Mount Everest

(29,035ft/8,850m) Nepal

Alpine Ascents Everest Summit Day Recap
*Comments from Garrett Madison (lead guide) in blue  
Our team of 6 climbers, 4 guides, & 10 climbing Sherpa (7 climbing & 3 support) had arrived at the South Col (Camp 4) on the afternoon of May 22.  Our plan was to spend the night sleeping on supplemental oxygen and rest for most of the next day on supplemental oxygen until 8 PM, at which time we would get up and prepare to leave for the summit.  Having over 24 hours to rest at the Sough Col before leaving for the summit means that you are much more rested and stronger for the final push to the top.  Most teams choose to rest only a few hours at the South Col after arriving, and then leave for the summit that same day in the evening.  It seems to me that these climbers are often more tired and have to push much harder to make it to the top, and are often very exhausted by the time they return to camp.  Our strategy of resting 24+ hours on a generous flow of supplemental oxygen gave climbers the chance to completely recover from the strenuous push from Camp 3 on the Lhotse Face to Camp 4 at the South Col.  

In addition to our guide staff our climbing Sherpa staff was present to assist climbers in every way possible during preparation at the South Col and throughout the climb to the top and back.  You can't imagine how valuable it is to have a climbing Sherpa with you who has climbed to the top 10+ times under the direction of our leadership, in addition to your guide, it is truly a recipe for success.  All of the climbers who made it to the South Col (and for that matter all who stuck around for our summit rotation) made it to the summit and in good style.

On May 23rd (by far the most crowded summit day) in the afternoon when many teams had climbed and were descending back to Camp 4, one climber from a less equipped team was very distressed (possibly suffering from severe HAPE) and was not able to descend.  Fortunately a lead guide from another company who was also descending from the summit (Willie Benegas) took the initiative in dragging this climber down from the South Summit, and our Sirdar, Lakpa Rita Sherpa, climbed up to help him down from the Balcony to Camp 4.  Unfortunately the distressed climber was not assisted by any climbing Sherpa from his own team, nor is own "team leader" who is also the owner of the company, and likely would have perished if not for the help of the other guides & Sherpa.  As other climbers arrived back at the South Col that afternoon after making the top, quotations such as "this was the hardest day in my life" were abundant.  Thankfully with the good weather that day everyone made it back to the South Col.

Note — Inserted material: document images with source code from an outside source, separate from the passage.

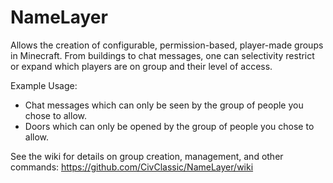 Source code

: # NameLayer

Allows the creation of configurable, permission-based, player-made groups in Minecraft. From buildings to chat messages, one can selectivity restrict or expand which players are on group and their level of access.

Example Usage:
* Chat messages which can only be seen by the group of people you chose to allow.
* Doors which can only be opened by the group of people you chose to allow.

See the wiki for details on group creation, management, and other commands: https://github.com/CivClassic/NameLayer/wiki
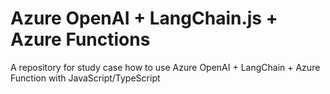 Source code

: # Azure OpenAI + LangChain.js + Azure Functions

A repository for study case how to use Azure OpenAI + LangChain + Azure Function with JavaScript/TypeScript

At 8 PM on May 23rd the Alpine Ascents team awoke from our afternoon nap and had a few hot drinks, filled our water bottles with hot water, and ate some dinner before setting off to climb to the summit.  As we exited our tents to put on our harnesses & crampons we noticed that there was a fair amount of snow falling & some gusts of wind.  Our weather forecast (we hire a professional forecaster to analyze the weather) had been calling for the 24th of May as the best day in that period for summit weather, and as we were preparing to leave camp we consulted with our forecaster and learned that a storm system had developed in the North (Tibet) and was engulfing the mountain, & would bring winds and precipitation over the next 1-3 days.  If this weather continued and the jet stream returned over Everest as predicted, that would mean the end of the summit window.  So we left the South Col and climbed up into winds & heavy snowfall knowing that this could be our only shot at the top before the weather effectively shut it down. 

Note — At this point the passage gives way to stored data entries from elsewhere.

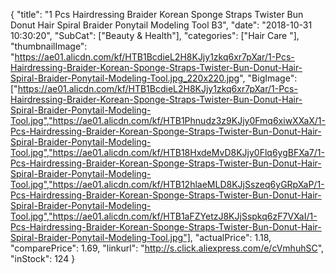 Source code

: {
	"title": "1 Pcs Hairdressing Braider Korean Sponge Straps Twister Bun Donut Hair Spiral Braider Ponytail Modeling Tool B3",
	"date": "2018-10-31 10:30:20",
	"SubCat": ["Beauty & Health"],
	"categories": ["Hair Care "],
	"thumbnailImage": "https://ae01.alicdn.com/kf/HTB1BcdieL2H8KJjy1zkq6xr7pXar/1-Pcs-Hairdressing-Braider-Korean-Sponge-Straps-Twister-Bun-Donut-Hair-Spiral-Braider-Ponytail-Modeling-Tool.jpg_220x220.jpg",
	"BigImage": ["https://ae01.alicdn.com/kf/HTB1BcdieL2H8KJjy1zkq6xr7pXar/1-Pcs-Hairdressing-Braider-Korean-Sponge-Straps-Twister-Bun-Donut-Hair-Spiral-Braider-Ponytail-Modeling-Tool.jpg","https://ae01.alicdn.com/kf/HTB1Phnudz3z9KJjy0Fmq6xiwXXaX/1-Pcs-Hairdressing-Braider-Korean-Sponge-Straps-Twister-Bun-Donut-Hair-Spiral-Braider-Ponytail-Modeling-Tool.jpg","https://ae01.alicdn.com/kf/HTB18HxdeMvD8KJjy0Flq6ygBFXa7/1-Pcs-Hairdressing-Braider-Korean-Sponge-Straps-Twister-Bun-Donut-Hair-Spiral-Braider-Ponytail-Modeling-Tool.jpg","https://ae01.alicdn.com/kf/HTB12hlaeMLD8KJjSszeq6yGRpXaP/1-Pcs-Hairdressing-Braider-Korean-Sponge-Straps-Twister-Bun-Donut-Hair-Spiral-Braider-Ponytail-Modeling-Tool.jpg","https://ae01.alicdn.com/kf/HTB1aFZYetzJ8KJjSspkq6zF7VXaI/1-Pcs-Hairdressing-Braider-Korean-Sponge-Straps-Twister-Bun-Donut-Hair-Spiral-Braider-Ponytail-Modeling-Tool.jpg"],
	"actualPrice": 1.18,
	"comparePrice": 1.69,
	"linkurl": "http://s.click.aliexpress.com/e/cVmhuhSC",
	"inStock": 124
}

Just 1 hour out of camp as we approached the base of the triangular face we encountered an entire team that was descending.  They had started out earlier than us & then decided that the weather was too harsh for a safe summit bid.  This group of about a dozen climbers was with their guide and a few Sherpa, and thought the right decision was to turn around.  As we continued upward towards the Balcony, I reflected on how with difficult weather there is little room for error at this elevation:  Everyone's oxygen system, protective clothing (down suit, goggles, hand warmers in over mitts, etc) must be working properly in order to avoid frostbite, exhaustion, etc.  The team must be very well organized with effective leadership.  Our team climbed close together and communication between the guides & Sherpa on exactly how every climber was doing was monitored closely.  When problems arose (and they always do), we dealt with them immediately & resolved the issue so that climbers could continue climbing without having to stop for long.  We passed one climber with his personal Sherpa who was descending as we climbed the snow slopes up to the Balcony.  By the time we reached the Balcony (about halfway from the South Col to the top), the precipitation had let up quite a bit, but the winds were still blowing 25-30 mph on the South East ridge, and blowing the new snow all around us.  It was tough to see and a little intimidating to say the least, but our group continued to push onward. 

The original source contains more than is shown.